At first glance Cornfield Electronics’ Trip Glasses look like a throwback to the X-Ray specs offered in the back pages of comic books. Despite cartoons showcasing the lascivious properties of the specs, they didn’t actually do anything, whereas Trip Glasses purport to bring the user on a crazy head trip. It’s not called a “brain machine” just for kicks! When the glasses are on and activated, dual tones play out of the attached headphones while red lights repeatedly flashes in the lenses of the glasses. These combined stimuli are supposed to cause your brain to see images and colors as well as relax your entire body. But does it really work?

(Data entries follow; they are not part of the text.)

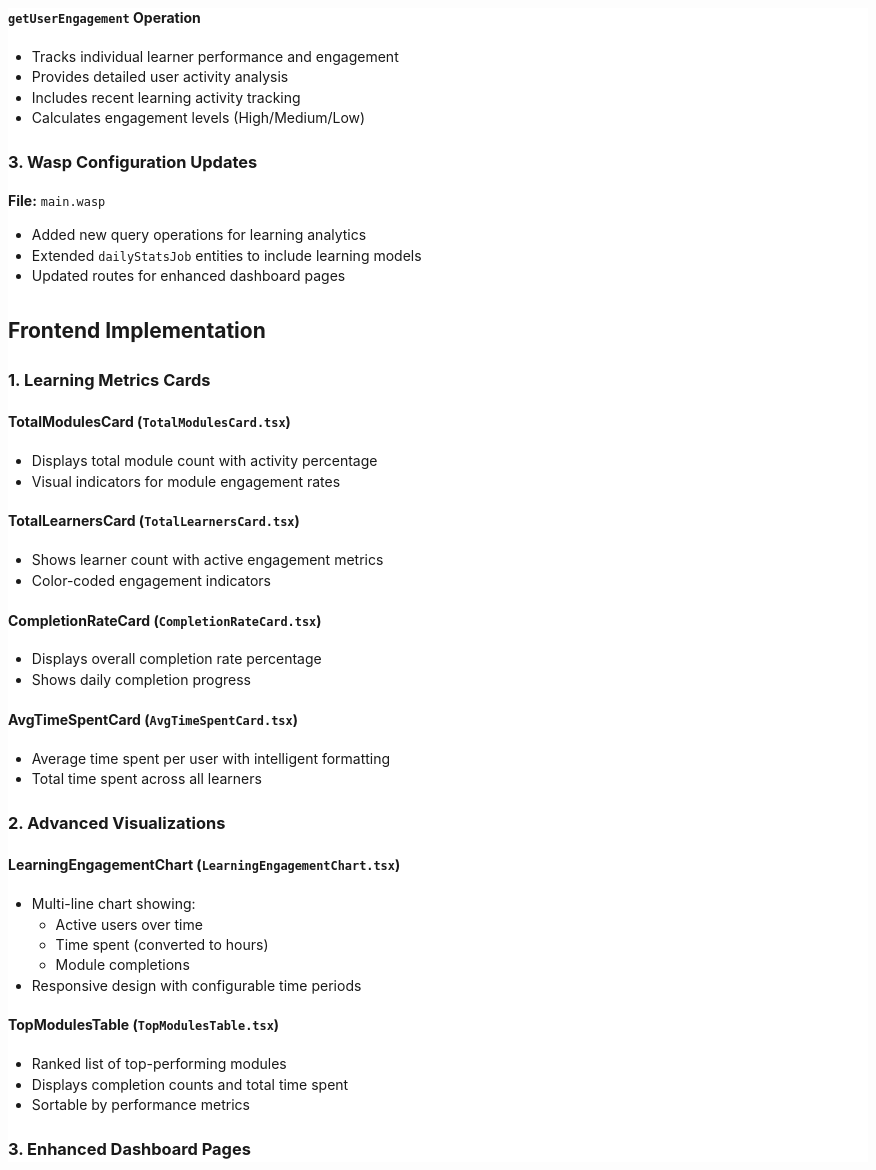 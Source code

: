 #### `getUserEngagement` Operation
- Tracks individual learner performance and engagement
- Provides detailed user activity analysis
- Includes recent learning activity tracking
- Calculates engagement levels (High/Medium/Low)

### 3. Wasp Configuration Updates

**File:** `main.wasp`
- Added new query operations for learning analytics
- Extended `dailyStatsJob` entities to include learning models
- Updated routes for enhanced dashboard pages

## Frontend Implementation

### 1. Learning Metrics Cards

#### TotalModulesCard (`TotalModulesCard.tsx`)
- Displays total module count with activity percentage
- Visual indicators for module engagement rates

#### TotalLearnersCard (`TotalLearnersCard.tsx`)
- Shows learner count with active engagement metrics
- Color-coded engagement indicators

#### CompletionRateCard (`CompletionRateCard.tsx`)
- Displays overall completion rate percentage
- Shows daily completion progress

#### AvgTimeSpentCard (`AvgTimeSpentCard.tsx`)
- Average time spent per user with intelligent formatting
- Total time spent across all learners

### 2. Advanced Visualizations

#### LearningEngagementChart (`LearningEngagementChart.tsx`)
- Multi-line chart showing:
  - Active users over time
  - Time spent (converted to hours)
  - Module completions
- Responsive design with configurable time periods

#### TopModulesTable (`TopModulesTable.tsx`)
- Ranked list of top-performing modules
- Displays completion counts and total time spent
- Sortable by performance metrics

### 3. Enhanced Dashboard Pages
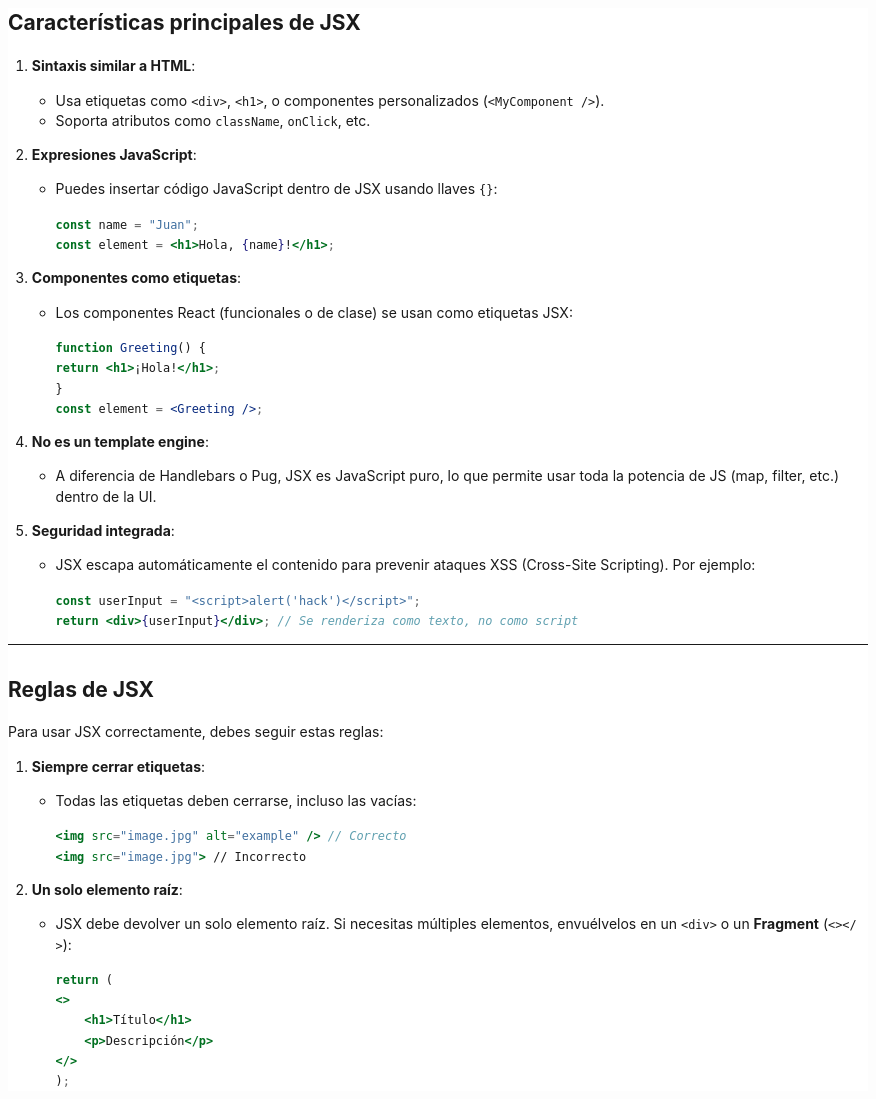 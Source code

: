 
## **Características principales de JSX**

1. **Sintaxis similar a HTML**:
    - Usa etiquetas como `<div>`, `<h1>`, o componentes personalizados (`<MyComponent />`).
    - Soporta atributos como `className`, `onClick`, etc.

2. **Expresiones JavaScript**:
    - Puedes insertar código JavaScript dentro de JSX usando llaves `{}`:
        ```jsx
        const name = "Juan";
        const element = <h1>Hola, {name}!</h1>;
        ```

3. **Componentes como etiquetas**:
    - Los componentes React (funcionales o de clase) se usan como etiquetas JSX:
        ```jsx
        function Greeting() {
        return <h1>¡Hola!</h1>;
        }
        const element = <Greeting />;
        ```

4. **No es un template engine**:
    - A diferencia de Handlebars o Pug, JSX es JavaScript puro, lo que permite usar toda la potencia de JS (map, filter, etc.) dentro de la UI.

5. **Seguridad integrada**:
    - JSX escapa automáticamente el contenido para prevenir ataques XSS (Cross-Site Scripting). Por ejemplo:
        ```jsx
        const userInput = "<script>alert('hack')</script>";
        return <div>{userInput}</div>; // Se renderiza como texto, no como script
        ```

---

## **Reglas de JSX**

Para usar JSX correctamente, debes seguir estas reglas:

1. **Siempre cerrar etiquetas**:
    - Todas las etiquetas deben cerrarse, incluso las vacías:
        ```jsx
        <img src="image.jpg" alt="example" /> // Correcto
        <img src="image.jpg"> // Incorrecto
        ```

2. **Un solo elemento raíz**:
    - JSX debe devolver un solo elemento raíz. Si necesitas múltiples elementos, envuélvelos en un `<div>` o un **Fragment** (`<></>`):
        ```jsx
        return (
        <>
            <h1>Título</h1>
            <p>Descripción</p>
        </>
        );
        ```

More on that in a bit.
In the package are the glasses, headphones, instructions, and white oval stickers. The stickers are for placing over the red flashing lights to reduce the brightness. Even though the user is instructed to use the glasses with closed eyes, the lights are still very bright. For very sensitive eyes, it’s suggested that two or more stickers can be used over each light.
The glasses are made of black hard plastic with a “trippy” design sticker on the front. The instructions mentioned this is removable, but I couldn’t easily take it off without leaving a sticky residue behind. There are small holes in the center of each lens where the red lights will blink. The headphones are about on par with the quality you find included with a generic walkman or what is given to you on an airplane. They rest on the ear rather than over. Luckily, they are not permanently attached and a swap with your own preferred set of cans will make your “trip” much more pleasant.
Using the glasses is pretty simple–put the glasses and headphones on, close your eyes, and press the on button located on the frame of the glasses. This initiates the 14 minute cycle of sound and flashing red lights. A very long 14 minutes. According to the site’s FAQ you could use the device for as long or as short as you’d like and still receive an effect. Unfortunately, there is no off button; the glasses shut off only after the full cycle.
But there actually is a bit of science behind the glasses that I’m going to try to summarize without butchering too poorly. The glasses “work” off of the use of binaural beats, where two tones of slightly different frequencies are played in each ear. The brain processes this as a single mixed “phantom” tone. Binaural beats are thought to have the ability to induce pain relief and relaxation and will supposedly even work at frequencies below the human range of hearing. If the science interests you, there are open source (and free) binaural beat generators available on the Internet that will have the same effect as these glasses.
This was a very difficult product to review. Not really knowing what to expect, I put the glasses and headphones on and after about fifteen seconds of extreme discomfort, I threw them off. For me it felt like I was staring at a strobe light and the audio (for which there is no volume control) sounded like the tone that plays over color bars when a TV station goes off the air. My brain wanted nothing to do with it. Trip Glasses sell for about $40 through ThinkGeek and the manufacturer, which feels a little pricey for what you actually get in hand. As the saying goes, beauty is in the eye of the beholder, so for some this may be quite a cool little machine. For me though, it was a migraine-inducing miss.